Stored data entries
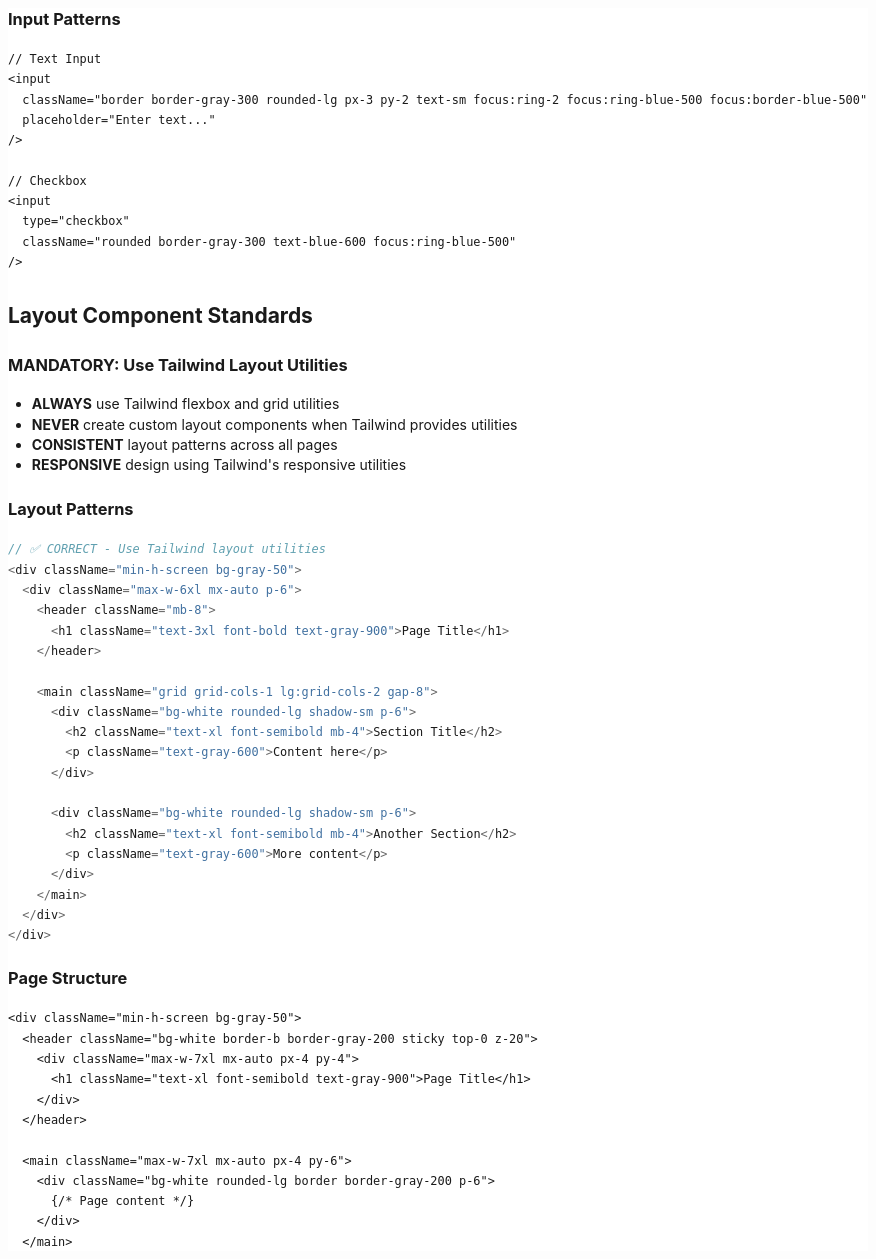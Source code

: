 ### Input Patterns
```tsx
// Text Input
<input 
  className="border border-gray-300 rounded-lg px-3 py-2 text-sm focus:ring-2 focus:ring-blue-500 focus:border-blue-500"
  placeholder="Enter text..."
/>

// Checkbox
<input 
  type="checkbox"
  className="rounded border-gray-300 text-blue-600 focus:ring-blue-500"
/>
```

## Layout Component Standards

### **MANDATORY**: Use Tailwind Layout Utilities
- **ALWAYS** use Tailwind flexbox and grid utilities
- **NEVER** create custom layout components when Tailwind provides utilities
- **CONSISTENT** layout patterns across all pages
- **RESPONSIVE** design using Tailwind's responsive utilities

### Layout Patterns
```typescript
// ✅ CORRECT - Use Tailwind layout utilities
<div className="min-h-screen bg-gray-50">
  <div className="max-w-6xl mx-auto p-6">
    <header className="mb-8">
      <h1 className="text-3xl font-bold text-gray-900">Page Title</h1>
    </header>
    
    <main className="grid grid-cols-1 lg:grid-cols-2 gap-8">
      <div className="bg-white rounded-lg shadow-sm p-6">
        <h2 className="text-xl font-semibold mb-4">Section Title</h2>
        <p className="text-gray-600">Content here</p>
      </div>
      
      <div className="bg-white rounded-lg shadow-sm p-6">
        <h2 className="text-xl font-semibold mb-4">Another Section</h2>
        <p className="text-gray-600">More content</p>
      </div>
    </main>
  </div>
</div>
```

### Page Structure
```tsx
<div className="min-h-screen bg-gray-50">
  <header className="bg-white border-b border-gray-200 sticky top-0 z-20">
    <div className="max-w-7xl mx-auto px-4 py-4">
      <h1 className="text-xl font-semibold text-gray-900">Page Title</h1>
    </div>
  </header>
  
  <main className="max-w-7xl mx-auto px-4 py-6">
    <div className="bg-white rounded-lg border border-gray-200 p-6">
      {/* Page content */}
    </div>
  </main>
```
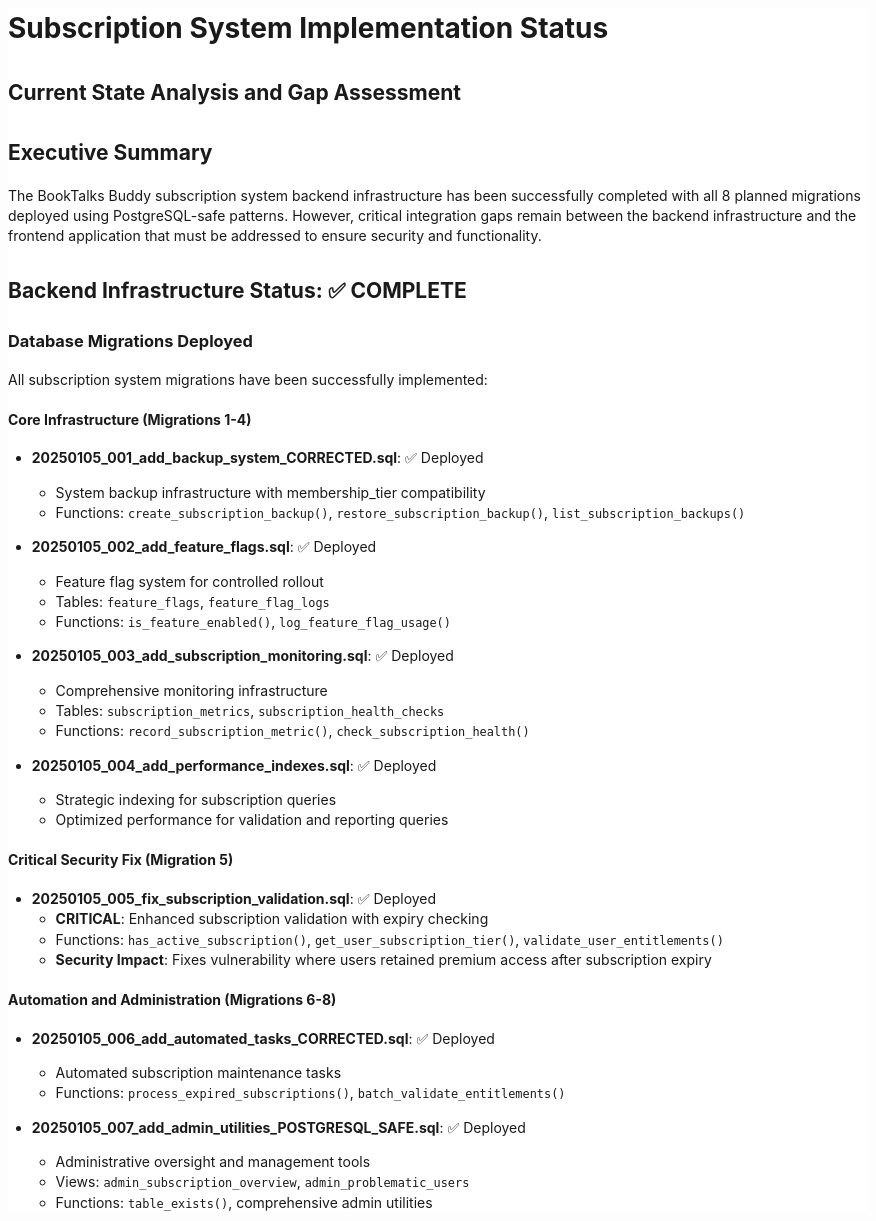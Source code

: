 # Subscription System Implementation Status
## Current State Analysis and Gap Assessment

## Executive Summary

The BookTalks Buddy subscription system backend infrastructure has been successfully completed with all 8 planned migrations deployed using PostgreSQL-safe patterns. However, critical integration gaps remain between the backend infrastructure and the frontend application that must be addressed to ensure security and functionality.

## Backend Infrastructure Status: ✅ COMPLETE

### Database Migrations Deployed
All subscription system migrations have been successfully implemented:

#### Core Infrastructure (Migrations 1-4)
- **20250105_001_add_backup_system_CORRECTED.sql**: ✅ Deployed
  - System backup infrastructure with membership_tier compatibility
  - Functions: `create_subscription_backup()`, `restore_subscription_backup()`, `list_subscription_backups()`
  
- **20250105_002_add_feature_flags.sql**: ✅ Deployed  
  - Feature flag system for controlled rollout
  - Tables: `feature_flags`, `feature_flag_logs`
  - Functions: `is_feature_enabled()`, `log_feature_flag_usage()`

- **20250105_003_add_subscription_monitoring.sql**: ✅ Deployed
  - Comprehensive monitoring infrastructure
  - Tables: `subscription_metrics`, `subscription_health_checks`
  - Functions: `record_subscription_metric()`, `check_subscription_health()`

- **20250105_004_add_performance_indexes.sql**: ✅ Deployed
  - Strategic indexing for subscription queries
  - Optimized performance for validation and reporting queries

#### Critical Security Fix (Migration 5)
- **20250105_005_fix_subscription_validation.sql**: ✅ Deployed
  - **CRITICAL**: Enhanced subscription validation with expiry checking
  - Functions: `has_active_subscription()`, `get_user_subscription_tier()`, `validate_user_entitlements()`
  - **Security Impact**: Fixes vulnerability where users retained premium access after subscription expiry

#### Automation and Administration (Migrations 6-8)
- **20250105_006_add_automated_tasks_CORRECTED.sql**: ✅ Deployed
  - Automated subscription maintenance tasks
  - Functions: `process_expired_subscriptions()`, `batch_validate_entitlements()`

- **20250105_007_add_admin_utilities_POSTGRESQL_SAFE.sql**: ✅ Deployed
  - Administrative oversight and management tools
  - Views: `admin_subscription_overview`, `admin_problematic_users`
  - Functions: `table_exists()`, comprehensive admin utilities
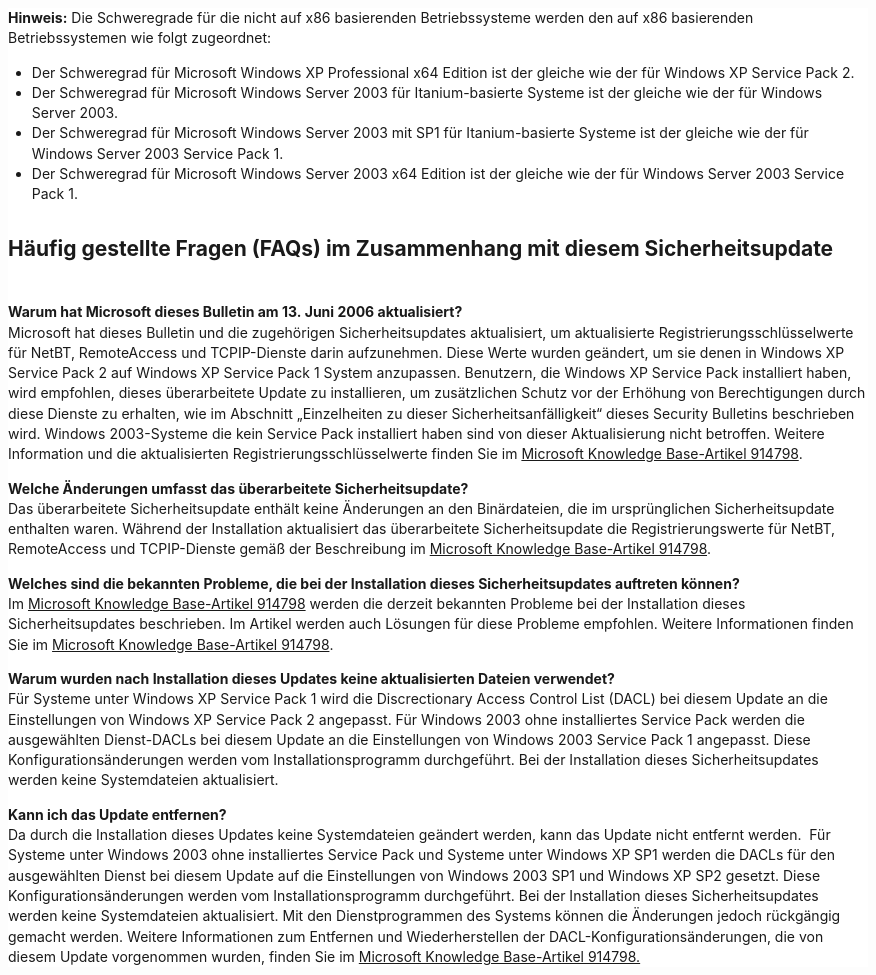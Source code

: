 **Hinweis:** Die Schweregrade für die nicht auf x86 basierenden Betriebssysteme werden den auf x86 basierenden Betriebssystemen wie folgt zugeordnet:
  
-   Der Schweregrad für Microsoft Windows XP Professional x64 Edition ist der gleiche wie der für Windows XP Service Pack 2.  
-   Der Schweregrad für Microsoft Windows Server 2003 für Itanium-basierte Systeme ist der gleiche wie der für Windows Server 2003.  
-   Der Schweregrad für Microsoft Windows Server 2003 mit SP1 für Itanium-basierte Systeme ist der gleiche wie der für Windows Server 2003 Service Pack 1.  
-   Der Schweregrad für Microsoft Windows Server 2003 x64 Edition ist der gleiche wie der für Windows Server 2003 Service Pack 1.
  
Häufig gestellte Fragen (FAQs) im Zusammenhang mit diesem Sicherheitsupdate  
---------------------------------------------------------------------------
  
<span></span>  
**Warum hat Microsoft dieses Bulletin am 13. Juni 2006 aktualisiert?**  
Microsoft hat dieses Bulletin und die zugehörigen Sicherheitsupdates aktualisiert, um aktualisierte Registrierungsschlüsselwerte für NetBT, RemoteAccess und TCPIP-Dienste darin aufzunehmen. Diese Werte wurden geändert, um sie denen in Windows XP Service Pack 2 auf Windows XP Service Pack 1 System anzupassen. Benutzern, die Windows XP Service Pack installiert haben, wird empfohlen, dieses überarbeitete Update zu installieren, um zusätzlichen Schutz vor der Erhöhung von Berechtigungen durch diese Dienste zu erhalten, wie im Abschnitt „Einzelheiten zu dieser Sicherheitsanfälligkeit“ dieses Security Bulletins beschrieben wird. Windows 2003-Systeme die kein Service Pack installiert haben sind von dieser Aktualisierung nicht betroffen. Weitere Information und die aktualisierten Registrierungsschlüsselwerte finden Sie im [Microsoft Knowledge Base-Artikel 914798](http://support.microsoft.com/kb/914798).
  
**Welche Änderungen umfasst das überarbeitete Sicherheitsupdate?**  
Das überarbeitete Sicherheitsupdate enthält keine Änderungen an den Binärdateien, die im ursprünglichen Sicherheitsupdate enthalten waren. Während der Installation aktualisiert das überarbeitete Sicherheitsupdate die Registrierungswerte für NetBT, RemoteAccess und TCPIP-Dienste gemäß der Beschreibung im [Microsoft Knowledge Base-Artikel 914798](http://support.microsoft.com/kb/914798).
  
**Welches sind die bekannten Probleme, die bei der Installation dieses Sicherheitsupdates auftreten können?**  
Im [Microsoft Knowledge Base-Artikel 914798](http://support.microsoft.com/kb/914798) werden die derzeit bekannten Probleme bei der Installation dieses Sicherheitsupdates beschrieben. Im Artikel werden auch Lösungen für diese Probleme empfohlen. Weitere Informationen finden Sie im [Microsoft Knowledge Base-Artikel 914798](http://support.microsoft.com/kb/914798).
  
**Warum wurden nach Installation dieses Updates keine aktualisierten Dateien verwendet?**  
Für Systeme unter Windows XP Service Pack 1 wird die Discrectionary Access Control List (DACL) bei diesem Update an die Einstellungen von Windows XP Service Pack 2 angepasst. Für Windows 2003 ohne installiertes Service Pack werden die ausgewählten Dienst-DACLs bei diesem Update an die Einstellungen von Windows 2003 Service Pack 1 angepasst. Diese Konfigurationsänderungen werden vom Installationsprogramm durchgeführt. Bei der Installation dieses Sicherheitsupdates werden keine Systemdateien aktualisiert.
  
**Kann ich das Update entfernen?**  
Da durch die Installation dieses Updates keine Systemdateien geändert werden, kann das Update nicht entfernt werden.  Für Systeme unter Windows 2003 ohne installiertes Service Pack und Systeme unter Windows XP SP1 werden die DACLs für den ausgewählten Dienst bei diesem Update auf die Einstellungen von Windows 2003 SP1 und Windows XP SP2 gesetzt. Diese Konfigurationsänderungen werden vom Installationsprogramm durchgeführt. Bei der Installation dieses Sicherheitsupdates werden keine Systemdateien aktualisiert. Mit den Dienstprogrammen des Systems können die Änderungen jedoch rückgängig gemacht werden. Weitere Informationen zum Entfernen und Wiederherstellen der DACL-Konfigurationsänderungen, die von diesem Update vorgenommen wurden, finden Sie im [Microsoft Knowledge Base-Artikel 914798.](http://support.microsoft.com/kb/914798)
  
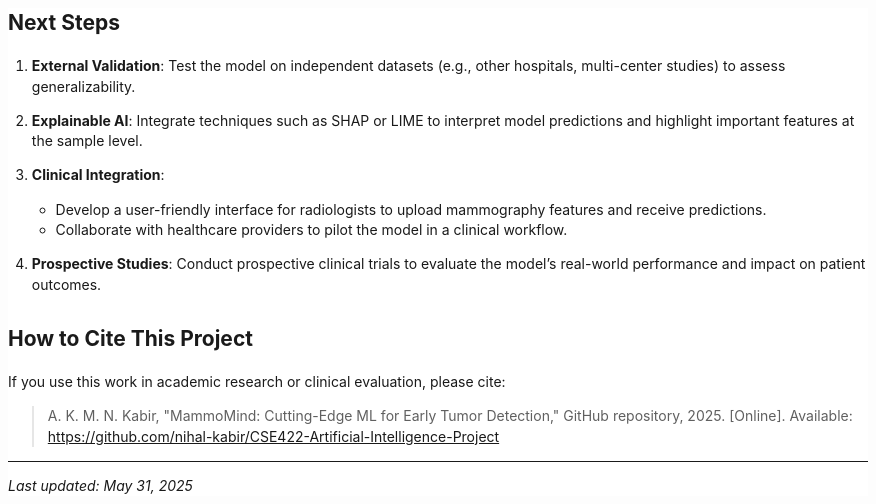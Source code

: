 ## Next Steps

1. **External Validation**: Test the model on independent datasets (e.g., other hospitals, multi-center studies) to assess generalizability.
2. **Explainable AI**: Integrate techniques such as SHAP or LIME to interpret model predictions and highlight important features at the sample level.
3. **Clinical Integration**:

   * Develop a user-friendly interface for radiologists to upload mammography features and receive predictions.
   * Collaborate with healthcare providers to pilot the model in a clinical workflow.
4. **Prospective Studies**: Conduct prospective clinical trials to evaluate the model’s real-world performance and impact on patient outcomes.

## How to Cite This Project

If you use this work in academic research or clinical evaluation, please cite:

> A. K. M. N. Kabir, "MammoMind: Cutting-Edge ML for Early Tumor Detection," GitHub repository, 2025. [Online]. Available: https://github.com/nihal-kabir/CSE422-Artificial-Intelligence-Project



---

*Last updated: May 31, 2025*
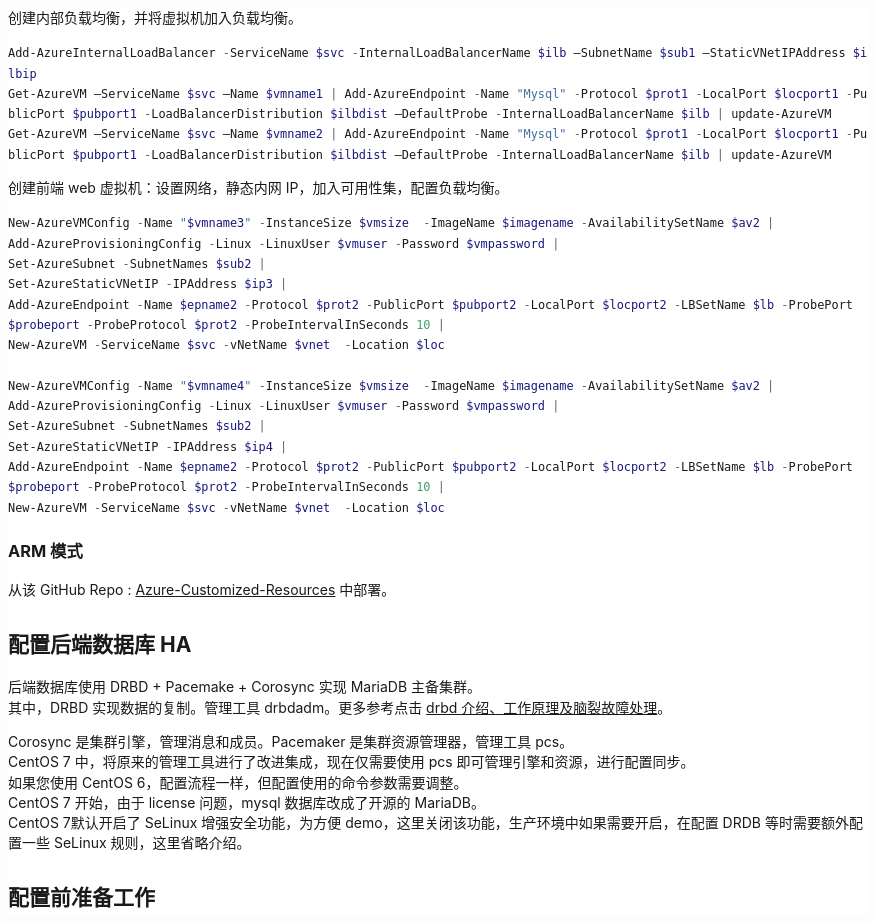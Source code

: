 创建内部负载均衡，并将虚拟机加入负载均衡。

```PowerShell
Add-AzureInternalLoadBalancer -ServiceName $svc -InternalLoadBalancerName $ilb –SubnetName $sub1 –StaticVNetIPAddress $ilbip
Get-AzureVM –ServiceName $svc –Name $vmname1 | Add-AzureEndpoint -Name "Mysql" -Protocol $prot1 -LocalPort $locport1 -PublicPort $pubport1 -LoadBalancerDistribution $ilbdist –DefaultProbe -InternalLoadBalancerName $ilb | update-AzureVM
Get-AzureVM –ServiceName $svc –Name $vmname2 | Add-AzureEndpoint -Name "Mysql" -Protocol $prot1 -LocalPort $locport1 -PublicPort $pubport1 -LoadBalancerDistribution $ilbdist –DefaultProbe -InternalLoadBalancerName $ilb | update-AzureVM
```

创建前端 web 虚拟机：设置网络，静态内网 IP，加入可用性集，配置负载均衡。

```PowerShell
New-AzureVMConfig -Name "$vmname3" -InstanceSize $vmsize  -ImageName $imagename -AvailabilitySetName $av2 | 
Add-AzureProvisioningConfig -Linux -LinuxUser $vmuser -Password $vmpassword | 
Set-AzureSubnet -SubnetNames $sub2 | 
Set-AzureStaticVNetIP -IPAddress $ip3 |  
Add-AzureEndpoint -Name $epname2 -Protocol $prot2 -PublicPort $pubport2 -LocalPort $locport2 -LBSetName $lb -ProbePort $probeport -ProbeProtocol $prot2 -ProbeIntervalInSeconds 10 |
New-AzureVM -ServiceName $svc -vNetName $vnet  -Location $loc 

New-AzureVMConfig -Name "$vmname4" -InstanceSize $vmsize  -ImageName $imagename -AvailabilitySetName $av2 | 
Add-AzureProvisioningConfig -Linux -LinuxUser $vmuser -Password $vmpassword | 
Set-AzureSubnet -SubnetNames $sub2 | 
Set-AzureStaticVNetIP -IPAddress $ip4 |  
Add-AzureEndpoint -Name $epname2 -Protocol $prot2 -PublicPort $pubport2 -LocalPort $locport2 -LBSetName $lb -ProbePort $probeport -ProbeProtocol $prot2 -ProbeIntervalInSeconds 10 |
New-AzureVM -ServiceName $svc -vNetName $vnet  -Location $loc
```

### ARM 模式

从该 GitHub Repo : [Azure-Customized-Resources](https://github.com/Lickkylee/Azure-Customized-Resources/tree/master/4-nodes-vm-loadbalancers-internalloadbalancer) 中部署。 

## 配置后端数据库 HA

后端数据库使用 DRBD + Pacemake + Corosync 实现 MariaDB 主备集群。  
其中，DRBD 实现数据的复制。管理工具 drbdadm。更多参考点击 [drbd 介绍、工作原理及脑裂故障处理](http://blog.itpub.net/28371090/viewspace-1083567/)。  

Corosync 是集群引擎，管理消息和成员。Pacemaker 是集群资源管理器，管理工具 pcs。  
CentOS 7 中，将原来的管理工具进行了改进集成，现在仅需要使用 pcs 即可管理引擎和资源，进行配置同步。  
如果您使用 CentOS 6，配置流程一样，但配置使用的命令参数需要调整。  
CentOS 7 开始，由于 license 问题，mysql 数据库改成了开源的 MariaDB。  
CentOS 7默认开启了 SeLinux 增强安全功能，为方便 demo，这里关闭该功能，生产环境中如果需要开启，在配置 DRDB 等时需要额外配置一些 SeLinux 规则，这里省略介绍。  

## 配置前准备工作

**Try it**. The required output is the exact lines from the opening line of the entries through the line with "### Layout Patterns", inclusive, without pictures.

**Reply to the exercise**.
Source code

: ### Input Patterns
```tsx
// Text Input
<input 
  className="border border-gray-300 rounded-lg px-3 py-2 text-sm focus:ring-2 focus:ring-blue-500 focus:border-blue-500"
  placeholder="Enter text..."
/>

// Checkbox
<input 
  type="checkbox"
  className="rounded border-gray-300 text-blue-600 focus:ring-blue-500"
/>
```

## Layout Component Standards

### **MANDATORY**: Use Tailwind Layout Utilities
- **ALWAYS** use Tailwind flexbox and grid utilities
- **NEVER** create custom layout components when Tailwind provides utilities
- **CONSISTENT** layout patterns across all pages
- **RESPONSIVE** design using Tailwind's responsive utilities

### Layout Patterns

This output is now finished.